We thank the reviewer for their valuable comments and will improve the quality accordingly! Below we respond to the weaknesses and questions.

1. Lower bound is not provided.

The error bound scale as $\mathcal{O}(\frac{T}{\sqrt{n}})$ in Theorem 3, omitting the dependencies on the size of observation and action spaces, which matches the lower bound for tabular MDPs [1]. While no existing work has established the minimax lower bound for confounded POMDPs, due to the added complexity introduced by confounders, the lower bound for confounded POMDPs should at least be $\mathcal{O}(\frac{T}{\sqrt{n}}|\mathcal{O}|^{\alpha_1}|\mathcal{A}|^{\alpha_2})$ , where $\alpha_1$ and $\alpha_2$ remain unclear and require more sophisticated methods to determine. We acknowledge that deriving a lower bound in confounded POMDPs is difficult due to the challenges of partial observability, confounders, and complex statistical dependencies. We leave this challenging direction as future work.
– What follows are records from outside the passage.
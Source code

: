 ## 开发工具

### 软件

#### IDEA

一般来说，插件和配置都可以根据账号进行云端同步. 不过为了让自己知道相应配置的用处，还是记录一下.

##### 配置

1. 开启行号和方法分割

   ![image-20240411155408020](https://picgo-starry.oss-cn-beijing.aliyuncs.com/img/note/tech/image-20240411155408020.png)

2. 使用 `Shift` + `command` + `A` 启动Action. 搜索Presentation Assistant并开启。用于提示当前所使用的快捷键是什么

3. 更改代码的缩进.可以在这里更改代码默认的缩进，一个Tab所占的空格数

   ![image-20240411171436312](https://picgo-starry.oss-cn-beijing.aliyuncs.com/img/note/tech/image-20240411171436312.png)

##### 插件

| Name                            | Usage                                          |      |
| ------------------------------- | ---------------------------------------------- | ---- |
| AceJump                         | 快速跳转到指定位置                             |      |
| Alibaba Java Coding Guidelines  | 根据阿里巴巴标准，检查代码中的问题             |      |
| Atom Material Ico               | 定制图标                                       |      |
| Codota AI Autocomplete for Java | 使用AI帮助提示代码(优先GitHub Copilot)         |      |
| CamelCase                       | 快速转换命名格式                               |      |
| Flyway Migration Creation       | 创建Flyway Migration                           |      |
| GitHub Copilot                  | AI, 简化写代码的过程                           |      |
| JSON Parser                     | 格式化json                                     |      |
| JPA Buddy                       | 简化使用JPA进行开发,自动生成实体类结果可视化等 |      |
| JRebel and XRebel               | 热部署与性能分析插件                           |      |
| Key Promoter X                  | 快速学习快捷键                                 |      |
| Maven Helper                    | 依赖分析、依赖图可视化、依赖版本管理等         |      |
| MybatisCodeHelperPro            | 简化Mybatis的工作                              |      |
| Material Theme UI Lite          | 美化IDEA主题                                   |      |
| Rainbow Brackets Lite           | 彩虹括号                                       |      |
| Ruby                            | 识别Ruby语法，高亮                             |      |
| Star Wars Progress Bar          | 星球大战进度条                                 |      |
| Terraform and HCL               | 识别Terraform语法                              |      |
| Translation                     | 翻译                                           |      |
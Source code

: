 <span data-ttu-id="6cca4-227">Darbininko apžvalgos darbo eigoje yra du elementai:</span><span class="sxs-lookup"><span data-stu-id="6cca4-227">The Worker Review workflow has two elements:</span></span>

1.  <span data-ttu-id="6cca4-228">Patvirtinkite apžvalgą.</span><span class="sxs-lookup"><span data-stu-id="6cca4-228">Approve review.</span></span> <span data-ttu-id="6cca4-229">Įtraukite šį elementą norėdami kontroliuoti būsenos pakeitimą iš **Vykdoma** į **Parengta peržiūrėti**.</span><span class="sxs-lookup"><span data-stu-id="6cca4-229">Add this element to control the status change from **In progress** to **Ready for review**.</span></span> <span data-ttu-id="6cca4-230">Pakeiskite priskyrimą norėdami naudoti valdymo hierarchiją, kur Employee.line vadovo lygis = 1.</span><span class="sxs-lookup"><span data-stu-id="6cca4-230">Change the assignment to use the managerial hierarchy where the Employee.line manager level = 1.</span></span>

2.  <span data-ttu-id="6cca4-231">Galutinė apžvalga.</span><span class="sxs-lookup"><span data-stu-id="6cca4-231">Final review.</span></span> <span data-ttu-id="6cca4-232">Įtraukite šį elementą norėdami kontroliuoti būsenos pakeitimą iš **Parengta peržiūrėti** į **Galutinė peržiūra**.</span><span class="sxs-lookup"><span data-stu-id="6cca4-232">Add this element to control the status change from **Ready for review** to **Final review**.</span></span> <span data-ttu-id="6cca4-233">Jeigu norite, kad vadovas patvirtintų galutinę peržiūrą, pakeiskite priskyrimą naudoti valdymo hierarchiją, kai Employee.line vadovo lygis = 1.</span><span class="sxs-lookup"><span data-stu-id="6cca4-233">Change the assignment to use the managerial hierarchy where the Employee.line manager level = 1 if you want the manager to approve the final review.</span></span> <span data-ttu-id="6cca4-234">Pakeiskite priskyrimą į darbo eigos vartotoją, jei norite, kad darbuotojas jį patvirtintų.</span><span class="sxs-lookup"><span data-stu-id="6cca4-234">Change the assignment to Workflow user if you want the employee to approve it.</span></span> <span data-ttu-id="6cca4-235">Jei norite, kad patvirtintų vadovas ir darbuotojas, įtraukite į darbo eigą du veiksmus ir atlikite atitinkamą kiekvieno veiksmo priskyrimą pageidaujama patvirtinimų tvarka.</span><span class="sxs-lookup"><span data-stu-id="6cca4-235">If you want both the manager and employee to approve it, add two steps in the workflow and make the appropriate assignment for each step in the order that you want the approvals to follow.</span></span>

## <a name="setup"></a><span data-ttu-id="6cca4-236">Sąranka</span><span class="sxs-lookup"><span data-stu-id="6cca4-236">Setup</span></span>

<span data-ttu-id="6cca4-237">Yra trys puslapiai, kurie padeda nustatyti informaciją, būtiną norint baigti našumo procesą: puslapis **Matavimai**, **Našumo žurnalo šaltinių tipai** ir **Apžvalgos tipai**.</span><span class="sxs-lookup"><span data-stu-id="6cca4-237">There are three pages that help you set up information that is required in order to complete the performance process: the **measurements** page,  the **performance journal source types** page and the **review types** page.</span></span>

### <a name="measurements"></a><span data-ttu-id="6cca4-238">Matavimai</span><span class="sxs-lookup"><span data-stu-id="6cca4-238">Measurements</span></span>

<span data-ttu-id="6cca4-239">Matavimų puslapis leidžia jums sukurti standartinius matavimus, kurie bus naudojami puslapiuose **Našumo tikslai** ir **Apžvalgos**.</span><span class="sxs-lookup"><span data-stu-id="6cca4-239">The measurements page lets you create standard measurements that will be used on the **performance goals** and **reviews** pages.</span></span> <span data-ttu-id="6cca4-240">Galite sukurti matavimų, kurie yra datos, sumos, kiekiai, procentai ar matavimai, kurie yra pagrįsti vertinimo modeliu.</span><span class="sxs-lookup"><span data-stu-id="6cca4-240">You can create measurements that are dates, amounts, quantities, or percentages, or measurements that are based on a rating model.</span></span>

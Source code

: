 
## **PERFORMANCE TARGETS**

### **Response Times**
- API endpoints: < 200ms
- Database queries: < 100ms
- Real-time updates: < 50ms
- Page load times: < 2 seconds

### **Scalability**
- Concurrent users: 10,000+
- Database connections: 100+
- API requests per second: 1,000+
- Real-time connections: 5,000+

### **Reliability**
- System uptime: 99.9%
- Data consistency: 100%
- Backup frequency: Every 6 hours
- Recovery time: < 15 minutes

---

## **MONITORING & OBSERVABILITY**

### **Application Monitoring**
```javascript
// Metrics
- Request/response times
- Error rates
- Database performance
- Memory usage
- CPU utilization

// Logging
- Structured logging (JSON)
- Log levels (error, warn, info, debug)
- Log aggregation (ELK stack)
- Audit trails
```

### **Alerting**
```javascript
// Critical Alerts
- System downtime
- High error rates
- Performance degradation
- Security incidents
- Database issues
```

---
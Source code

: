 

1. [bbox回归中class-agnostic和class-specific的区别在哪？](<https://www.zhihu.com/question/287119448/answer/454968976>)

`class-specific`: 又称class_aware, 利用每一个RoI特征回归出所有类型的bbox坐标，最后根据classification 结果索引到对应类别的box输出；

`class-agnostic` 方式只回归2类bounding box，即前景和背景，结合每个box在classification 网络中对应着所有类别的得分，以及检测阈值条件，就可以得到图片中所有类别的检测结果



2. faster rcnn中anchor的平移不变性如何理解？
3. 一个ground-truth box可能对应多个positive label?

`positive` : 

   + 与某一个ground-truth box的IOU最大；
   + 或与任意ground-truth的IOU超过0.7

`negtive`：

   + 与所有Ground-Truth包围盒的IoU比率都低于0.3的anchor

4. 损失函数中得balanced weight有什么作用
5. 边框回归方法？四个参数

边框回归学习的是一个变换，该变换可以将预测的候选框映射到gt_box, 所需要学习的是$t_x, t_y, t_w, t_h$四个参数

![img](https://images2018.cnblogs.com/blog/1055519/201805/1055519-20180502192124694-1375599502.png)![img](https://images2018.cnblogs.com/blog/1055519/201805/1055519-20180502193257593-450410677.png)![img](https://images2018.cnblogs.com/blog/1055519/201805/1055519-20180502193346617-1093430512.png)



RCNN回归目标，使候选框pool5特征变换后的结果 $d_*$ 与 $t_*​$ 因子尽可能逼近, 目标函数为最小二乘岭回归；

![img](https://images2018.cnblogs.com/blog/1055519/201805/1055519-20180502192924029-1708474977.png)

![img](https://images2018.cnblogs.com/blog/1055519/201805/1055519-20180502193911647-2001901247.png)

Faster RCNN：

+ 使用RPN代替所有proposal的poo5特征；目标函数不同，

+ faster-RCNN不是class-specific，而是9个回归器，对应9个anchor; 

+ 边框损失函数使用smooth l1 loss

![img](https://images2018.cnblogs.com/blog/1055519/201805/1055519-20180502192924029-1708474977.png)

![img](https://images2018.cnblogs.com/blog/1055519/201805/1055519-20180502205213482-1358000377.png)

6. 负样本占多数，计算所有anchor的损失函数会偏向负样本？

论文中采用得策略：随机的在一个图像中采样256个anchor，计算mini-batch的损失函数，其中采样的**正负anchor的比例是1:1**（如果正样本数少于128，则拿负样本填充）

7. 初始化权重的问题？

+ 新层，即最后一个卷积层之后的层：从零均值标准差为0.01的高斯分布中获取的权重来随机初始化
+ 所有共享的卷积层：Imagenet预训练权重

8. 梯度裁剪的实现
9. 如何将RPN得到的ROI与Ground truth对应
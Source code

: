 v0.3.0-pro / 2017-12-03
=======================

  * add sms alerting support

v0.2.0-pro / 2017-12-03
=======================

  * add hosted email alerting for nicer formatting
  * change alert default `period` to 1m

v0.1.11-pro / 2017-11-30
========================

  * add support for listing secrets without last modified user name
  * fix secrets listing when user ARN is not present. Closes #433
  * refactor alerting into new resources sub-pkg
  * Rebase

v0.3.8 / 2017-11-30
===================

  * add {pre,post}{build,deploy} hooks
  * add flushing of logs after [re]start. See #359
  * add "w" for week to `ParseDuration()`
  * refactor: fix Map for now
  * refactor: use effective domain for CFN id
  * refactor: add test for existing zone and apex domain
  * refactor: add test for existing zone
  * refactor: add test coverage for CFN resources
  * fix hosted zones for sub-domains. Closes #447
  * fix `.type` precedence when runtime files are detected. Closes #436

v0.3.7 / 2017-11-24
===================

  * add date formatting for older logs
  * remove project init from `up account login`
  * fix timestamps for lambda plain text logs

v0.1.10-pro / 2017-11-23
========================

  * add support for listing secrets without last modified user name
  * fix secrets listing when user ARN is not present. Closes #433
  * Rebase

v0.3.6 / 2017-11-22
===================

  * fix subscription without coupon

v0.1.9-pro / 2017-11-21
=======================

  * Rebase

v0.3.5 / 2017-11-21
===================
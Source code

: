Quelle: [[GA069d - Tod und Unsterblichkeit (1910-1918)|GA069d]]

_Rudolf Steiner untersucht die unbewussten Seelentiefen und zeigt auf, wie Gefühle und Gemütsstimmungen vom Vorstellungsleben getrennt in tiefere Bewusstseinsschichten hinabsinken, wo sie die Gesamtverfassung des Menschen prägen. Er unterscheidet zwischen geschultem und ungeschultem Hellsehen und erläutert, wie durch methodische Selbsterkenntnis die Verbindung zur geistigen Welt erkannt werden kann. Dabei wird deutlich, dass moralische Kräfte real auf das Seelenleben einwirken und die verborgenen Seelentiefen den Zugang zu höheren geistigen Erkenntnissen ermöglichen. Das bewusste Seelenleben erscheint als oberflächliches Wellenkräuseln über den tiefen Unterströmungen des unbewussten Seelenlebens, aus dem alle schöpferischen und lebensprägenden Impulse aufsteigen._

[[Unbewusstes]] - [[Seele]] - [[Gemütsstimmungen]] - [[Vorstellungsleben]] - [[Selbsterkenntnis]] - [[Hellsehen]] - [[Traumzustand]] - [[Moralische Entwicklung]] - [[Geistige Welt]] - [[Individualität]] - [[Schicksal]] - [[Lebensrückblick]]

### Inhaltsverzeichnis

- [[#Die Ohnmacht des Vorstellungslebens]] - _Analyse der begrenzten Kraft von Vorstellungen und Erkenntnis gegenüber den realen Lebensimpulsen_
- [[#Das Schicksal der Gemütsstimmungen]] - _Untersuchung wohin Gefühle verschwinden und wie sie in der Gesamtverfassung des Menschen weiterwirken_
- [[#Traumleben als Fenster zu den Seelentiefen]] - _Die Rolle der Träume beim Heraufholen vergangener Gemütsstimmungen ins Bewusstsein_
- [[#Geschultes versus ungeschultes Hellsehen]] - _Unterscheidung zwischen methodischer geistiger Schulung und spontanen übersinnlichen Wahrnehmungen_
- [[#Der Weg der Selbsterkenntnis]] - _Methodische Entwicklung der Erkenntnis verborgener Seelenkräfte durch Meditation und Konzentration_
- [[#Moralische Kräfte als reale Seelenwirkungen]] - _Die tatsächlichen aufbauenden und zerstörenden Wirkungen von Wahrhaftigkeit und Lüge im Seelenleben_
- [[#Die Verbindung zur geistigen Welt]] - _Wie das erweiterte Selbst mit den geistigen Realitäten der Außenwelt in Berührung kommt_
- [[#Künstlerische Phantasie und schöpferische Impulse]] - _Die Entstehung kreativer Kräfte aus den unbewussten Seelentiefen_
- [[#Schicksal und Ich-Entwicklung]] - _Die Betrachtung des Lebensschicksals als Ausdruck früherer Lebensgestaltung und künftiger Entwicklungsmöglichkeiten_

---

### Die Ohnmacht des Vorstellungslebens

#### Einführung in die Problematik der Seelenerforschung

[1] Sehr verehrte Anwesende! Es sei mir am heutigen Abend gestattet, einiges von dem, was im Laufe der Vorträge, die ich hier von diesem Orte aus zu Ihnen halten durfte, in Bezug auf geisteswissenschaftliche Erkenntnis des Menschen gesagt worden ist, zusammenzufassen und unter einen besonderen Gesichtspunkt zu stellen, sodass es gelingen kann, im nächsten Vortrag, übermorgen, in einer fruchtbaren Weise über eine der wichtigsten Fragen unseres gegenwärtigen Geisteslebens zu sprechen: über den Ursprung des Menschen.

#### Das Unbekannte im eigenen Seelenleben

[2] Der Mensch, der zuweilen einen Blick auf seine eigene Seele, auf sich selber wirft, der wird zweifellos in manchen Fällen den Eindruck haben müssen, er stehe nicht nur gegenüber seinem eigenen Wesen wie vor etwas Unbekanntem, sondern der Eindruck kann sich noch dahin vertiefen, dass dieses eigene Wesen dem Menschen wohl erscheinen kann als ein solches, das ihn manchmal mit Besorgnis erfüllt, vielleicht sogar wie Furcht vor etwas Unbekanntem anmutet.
2. Concerns about the exponential dependency on horizon $T$

Thank you for raising this important question. In general, for POMDPs, an exponential dependence on the horizon in sample complexity is unavoidable without specific information about POMDPs. However, as you mentioned, real-world problems may exhibit certain structures that allow the algorithm to learn efficiently without the exponential dependency on $T$ . However, achieving this requires additional structural conditions of the POMDPs.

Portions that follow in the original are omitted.